Work instruction: Please return every line below that contains the string "SmaCCToken".

[[ Records provided, beginning ]]

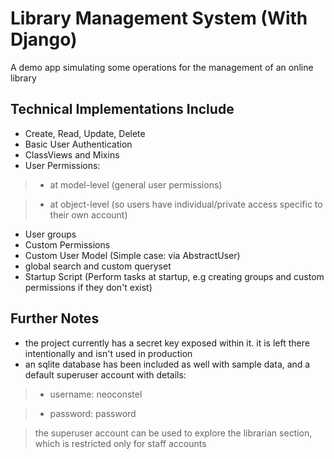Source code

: # Library Management System (With Django)
A demo app simulating some operations for the management of an online library

## Technical Implementations Include
- Create, Read, Update, Delete
- Basic User Authentication
- ClassViews and Mixins
- User Permissions:
>- at model-level (general user permissions)

>- at object-level (so users have individual/private access specific to their own account)
- User groups
- Custom Permissions
- Custom User Model (Simple case: via AbstractUser)
- global search and custom queryset
- Startup Script (Perform tasks at startup, e.g creating groups and custom permissions if they don't exist)

## Further Notes
- the project currently has a secret key exposed within it. it is left there intentionally and isn't used in production
- an sqlite database has been included as well with sample data, and a default superuser account with details:
>- username: neoconstel

>- password: password

> the superuser account can be used to explore the librarian section, which is restricted only for staff accounts

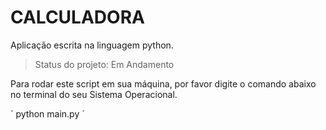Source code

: <h1>CALCULADORA</h1>
<p>Aplicação escrita na linguagem python.</p>

> Status do projeto: Em Andamento

Para rodar este script em sua máquina, por favor digite o comando abaixo no terminal do seu Sistema Operacional.

´
python main.py
´
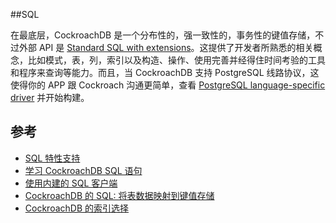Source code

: ##SQL

在最底层，CockroachDB 是一个分布性的，强一致性的，事务性的键值存储，不过外部 API 是 [Standard SQL with extensions](sql-feature-support.html)。这提供了开发者所熟悉的相关概念，比如模式，表，列，索引以及构造、操作、使用完善并经得住时间考验的工具和程序来查询等能力。而且，当 CockroachDB 支持 PostgreSQL 线路协议，这使得你的 APP 跟 Cockroach 沟通更简单，查看 [PostgreSQL language-specific driver](install-client-drivers.html) 并开始构建。

## 参考

-   [SQL 特性支持](sql-feature-support.html)
-   [学习 CockroachDB SQL 语句](learn-cockroachdb-sql.html)
-   [使用内建的 SQL 客户端](use-the-built-in-sql-client.html)
-   [CockroachDB 的 SQL: 将表数据映射到键值存储](https://www.cockroachlabs.com/blog/sql-in-cockroachdb-mapping-table-data-to-key-value-storage/)
-   [CockroachDB 的索引选择](https://www.cockroachlabs.com/blog/index-selection-cockroachdb-2/)

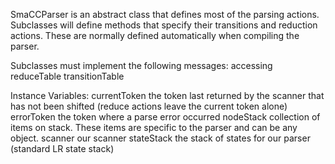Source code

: SmaCCParser is an abstract class that defines most of the parsing actions. Subclasses will define methods that specify their transitions and reduction actions. These are normally defined automatically when compiling the parser.

Subclasses must implement the following messages:
	accessing
		reduceTable
		transitionTable

Instance Variables:
	currentToken	<SmaCCToken>	the token last returned by the scanner that has not been shifted (reduce actions leave the current token alone)
	errorToken	<SmaCCToken>	the token where a parse error occurred
	nodeStack	<OrderedCollection of: Object>	collection of items on stack. These items are specific to the parser and can be any object. 
	scanner	<SmaCCScanner>	our scanner
	stateStack	<OrderedCollection of: Integer>	the stack of states for our parser (standard LR state stack)

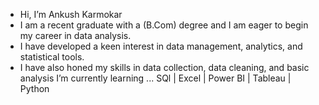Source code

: -  Hi, I’m Ankush Karmokar
-  I am a recent graduate with a (B.Com) degree and I am eager to begin my career in data analysis.
-  I have developed a keen interest in data management, analytics, and statistical tools.
-  I have also honed my skills in data collection, data cleaning, and basic analysis I’m currently learning ... SQl | Excel | Power BI | Tableau | Python


<!---
Kush01102002/Kush01102002 is a ✨ special ✨ repository because its `README.md` (this file) appears on your GitHub profile.
You can click the Preview link to take a look at your changes.
--->
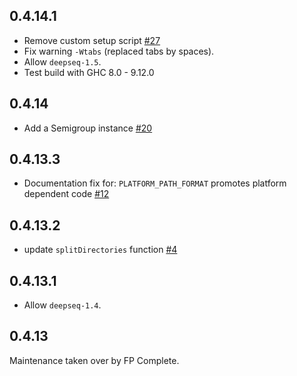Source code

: ## 0.4.14.1

* Remove custom setup script [#27](https://github.com/fpco/haskell-filesystem/pull/27)
* Fix warning `-Wtabs` (replaced tabs by spaces).
* Allow `deepseq-1.5`.
* Test build with GHC 8.0 - 9.12.0

## 0.4.14

* Add a Semigroup instance [#20](https://github.com/fpco/haskell-filesystem/pull/20)

## 0.4.13.3

* Documentation fix for: `PLATFORM_PATH_FORMAT` promotes platform dependent code [#12](https://github.com/fpco/haskell-filesystem/issues/12)

## 0.4.13.2

* update `splitDirectories` function [#4](https://github.com/fpco/haskell-filesystem/pull/4)

## 0.4.13.1

* Allow `deepseq-1.4`.

## 0.4.13

Maintenance taken over by FP Complete.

[[ Records provided, end ]]

Output of the exercise:
	currentToken	<SmaCCToken>	the token last returned by the scanner that has not been shifted (reduce actions leave the current token alone)
	errorToken	<SmaCCToken>	the token where a parse error occurred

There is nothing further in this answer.